Although symptomatic improvement after therapy directed towards a sickle cell occlusive crisis was initially observed, the acute onset and progression of clinical signs suggestive of a pulmonary embolus and a possible epidural or spinal hematoma prompted additional diagnostic and treatment considerations. The diagnoses of pulmonary emboli and central neuraxial hematomas have distinct and dichotomous therapeutic goals. Although thrombolytic and fibrinolytic agents are the recommended treatment for pulmonary emboli, the use of such therapies has the potential to cause or extend hematomas. With a ventilation–perfusion scan indicative of a pulmonary embolus and a magnetic resonance imaging scan negative for a hematoma, thrombolytic therapy was commenced, and an almost complete resolution of symptoms occurred.
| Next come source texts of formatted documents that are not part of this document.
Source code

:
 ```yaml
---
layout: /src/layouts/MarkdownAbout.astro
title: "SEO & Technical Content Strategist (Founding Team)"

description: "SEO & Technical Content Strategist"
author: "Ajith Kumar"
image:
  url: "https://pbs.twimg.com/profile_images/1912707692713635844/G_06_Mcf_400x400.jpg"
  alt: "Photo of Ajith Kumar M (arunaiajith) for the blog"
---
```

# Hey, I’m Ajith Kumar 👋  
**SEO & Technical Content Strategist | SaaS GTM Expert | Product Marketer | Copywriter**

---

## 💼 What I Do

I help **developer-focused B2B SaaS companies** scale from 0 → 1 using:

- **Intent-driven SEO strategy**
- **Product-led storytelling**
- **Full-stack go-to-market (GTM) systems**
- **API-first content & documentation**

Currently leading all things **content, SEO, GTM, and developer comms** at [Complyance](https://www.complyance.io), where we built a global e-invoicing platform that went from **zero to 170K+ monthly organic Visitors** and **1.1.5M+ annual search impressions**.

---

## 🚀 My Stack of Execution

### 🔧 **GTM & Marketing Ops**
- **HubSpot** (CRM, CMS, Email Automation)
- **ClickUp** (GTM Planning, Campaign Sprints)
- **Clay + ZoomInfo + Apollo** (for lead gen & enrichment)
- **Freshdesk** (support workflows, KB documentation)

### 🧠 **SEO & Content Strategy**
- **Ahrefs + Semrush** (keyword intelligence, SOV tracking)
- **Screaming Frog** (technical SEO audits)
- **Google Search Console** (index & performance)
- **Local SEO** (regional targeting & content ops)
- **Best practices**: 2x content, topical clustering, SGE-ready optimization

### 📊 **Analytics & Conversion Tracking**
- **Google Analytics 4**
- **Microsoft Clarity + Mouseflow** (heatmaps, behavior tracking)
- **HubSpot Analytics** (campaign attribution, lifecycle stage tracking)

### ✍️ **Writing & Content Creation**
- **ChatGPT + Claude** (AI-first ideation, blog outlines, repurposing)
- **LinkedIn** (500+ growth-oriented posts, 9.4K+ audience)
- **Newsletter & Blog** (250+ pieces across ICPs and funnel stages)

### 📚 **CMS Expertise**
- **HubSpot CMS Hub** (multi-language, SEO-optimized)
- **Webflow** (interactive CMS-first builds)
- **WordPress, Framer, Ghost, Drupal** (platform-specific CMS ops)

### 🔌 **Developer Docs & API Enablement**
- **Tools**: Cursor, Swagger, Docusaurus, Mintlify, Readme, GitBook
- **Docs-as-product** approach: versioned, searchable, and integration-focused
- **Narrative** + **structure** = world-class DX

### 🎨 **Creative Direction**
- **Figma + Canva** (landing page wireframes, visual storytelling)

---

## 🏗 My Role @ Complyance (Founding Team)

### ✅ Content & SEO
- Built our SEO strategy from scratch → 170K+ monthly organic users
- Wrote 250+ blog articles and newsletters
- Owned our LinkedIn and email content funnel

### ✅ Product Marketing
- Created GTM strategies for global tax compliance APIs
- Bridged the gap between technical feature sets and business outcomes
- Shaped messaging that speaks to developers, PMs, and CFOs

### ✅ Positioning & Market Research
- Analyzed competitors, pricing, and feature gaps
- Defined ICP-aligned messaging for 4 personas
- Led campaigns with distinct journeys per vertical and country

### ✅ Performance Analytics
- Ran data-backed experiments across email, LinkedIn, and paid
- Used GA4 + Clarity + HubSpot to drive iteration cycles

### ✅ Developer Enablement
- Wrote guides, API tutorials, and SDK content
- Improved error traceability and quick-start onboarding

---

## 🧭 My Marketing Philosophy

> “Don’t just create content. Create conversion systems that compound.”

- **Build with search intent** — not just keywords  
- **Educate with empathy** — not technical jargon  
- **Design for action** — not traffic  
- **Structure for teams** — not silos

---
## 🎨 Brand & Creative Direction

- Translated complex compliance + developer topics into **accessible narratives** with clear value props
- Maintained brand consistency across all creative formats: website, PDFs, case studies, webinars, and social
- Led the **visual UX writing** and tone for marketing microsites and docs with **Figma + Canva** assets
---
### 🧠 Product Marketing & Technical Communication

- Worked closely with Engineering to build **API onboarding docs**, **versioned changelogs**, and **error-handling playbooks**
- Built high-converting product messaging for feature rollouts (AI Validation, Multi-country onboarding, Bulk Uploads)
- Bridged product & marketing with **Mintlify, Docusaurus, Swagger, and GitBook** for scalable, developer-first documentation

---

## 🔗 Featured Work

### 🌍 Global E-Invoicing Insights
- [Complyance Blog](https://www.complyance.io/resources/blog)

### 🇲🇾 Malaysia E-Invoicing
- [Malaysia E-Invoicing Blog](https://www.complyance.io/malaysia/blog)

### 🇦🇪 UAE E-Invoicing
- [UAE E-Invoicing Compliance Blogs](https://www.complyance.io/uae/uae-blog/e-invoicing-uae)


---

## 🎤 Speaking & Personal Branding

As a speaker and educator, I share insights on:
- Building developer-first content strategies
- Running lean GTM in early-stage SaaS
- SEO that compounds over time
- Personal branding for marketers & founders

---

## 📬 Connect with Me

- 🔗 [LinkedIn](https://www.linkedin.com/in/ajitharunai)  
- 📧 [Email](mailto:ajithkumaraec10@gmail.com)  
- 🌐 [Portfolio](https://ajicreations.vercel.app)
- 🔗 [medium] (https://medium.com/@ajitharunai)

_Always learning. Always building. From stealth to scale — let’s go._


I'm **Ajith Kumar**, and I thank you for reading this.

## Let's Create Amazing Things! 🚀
Although the treatment of sickle cell disorders does not routinely include anticoagulants, recent evidence strongly supports the inhibition of sickle erythrocyte adhesion to the endothelium by heparin 8; moreover, in the setting of sickle cell–induced cerebral thrombosis, the use of heparin has been recommended. 9 Of interest, although epidural analgesia has been promoted as a method to effectively treat sickle cell crises unresponsive to conventional management, 10 we chose to avoid this option because of the administration of anticoagulants and the potential to obscure signs of neuropathy progression or regression.
Despite the favorable outcome in our patient, this case underscores the need to consider the independent influences of pregnancy, labor and delivery, obstetric and anesthetic interventions, as well as the established comorbid conditions when presented with a peripheral neuropathy in a patient with sickle cell disease.